A revolutionary cargo ship equipped with Seabound’s carbon capture system has set sail, turning its CO₂ emissions into limestone used for green cement production.
This marks the world’s first commercial carbon capture technology implemented on a vessel, installed on the UBC Cork, a cement carrier owned by Germany’s Hartmann Group.
How does Seabound’s onboard carbon capture system work?
The system traps exhaust gases from the ship’s diesel engines and directs them into a high-pressure chamber filled with calcium hydroxide pebbles.
Within this chamber, carbon dioxide reacts with the pebbles to form calcium carbonate, known as limestone, which is stored onboard to be offloaded and used in cement production.
Did you know?
Seabound’s system can capture up to 95% of CO₂ and 98% of sulphur emissions from a ship’s exhaust, significantly reducing pollution at sea.
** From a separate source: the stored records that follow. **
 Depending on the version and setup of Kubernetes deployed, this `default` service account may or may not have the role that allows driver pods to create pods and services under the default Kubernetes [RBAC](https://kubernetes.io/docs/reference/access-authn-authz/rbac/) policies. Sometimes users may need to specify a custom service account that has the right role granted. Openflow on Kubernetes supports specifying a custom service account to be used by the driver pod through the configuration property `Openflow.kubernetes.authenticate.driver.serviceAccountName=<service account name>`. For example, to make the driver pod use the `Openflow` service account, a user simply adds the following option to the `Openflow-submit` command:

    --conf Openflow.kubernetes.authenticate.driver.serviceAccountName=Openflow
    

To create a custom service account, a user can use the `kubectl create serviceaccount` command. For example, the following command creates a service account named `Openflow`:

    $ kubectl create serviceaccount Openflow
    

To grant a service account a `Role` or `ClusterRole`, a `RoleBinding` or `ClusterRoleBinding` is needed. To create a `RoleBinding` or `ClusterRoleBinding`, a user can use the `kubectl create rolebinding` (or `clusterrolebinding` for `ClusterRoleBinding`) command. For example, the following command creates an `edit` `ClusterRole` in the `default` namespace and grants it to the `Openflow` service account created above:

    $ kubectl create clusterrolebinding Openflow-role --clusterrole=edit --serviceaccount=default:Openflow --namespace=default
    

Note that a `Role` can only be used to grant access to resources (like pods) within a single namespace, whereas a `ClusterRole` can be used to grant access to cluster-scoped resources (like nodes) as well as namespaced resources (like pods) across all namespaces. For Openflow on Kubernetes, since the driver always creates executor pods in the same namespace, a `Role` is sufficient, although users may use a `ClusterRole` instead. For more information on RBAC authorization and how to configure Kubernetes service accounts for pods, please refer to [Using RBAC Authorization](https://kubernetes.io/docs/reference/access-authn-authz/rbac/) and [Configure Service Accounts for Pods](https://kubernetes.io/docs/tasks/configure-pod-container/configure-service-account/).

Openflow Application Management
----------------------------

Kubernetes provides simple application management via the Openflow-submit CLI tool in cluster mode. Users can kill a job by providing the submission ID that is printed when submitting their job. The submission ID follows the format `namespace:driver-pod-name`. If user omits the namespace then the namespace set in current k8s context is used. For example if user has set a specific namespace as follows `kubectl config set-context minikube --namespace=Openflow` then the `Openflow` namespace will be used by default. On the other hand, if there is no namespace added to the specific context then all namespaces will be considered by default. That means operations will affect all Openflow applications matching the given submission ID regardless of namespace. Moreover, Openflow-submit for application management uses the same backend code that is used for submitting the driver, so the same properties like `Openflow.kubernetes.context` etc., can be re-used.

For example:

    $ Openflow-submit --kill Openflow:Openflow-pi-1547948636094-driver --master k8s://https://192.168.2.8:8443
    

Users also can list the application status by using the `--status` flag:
What impact could this technology have on the shipping industry?
Seabound’s modular system can capture up to 95% of CO₂ and 98% of sulfur emissions, offering an immediate method for shipping companies to reduce pollution without waiting for alternative fuels.
Designed to retrofit existing vessels, this innovation promises rapid deployment across fleets globally, helping curb the sector’s 3% share of global emissions.
Seabound transforms ship emissions into key cement ingredients
The limestone produced is delivered to Heidelberg Materials’ cement plant in Brevik, Norway, integrating carbon captured at sea into onshore green construction materials.
This closed carbon loop helps reduce the environmental footprint of cement, one of the most carbon-intensive building materials worldwide.
This innovation offers an interim step toward cleaner shipping
Although cleaner fuels like hydrogen and ammonia remain the ultimate goal, their widespread adoption is decades away due to new ship requirements.
Seabound’s carbon capture technology offers a critical bridge solution, immediately lowering emissions while alternative propulsion innovations mature.
Seabound's technology, aiming to capture 100 million tons of CO annually by 2040, is poised to revolutionize maritime sustainability.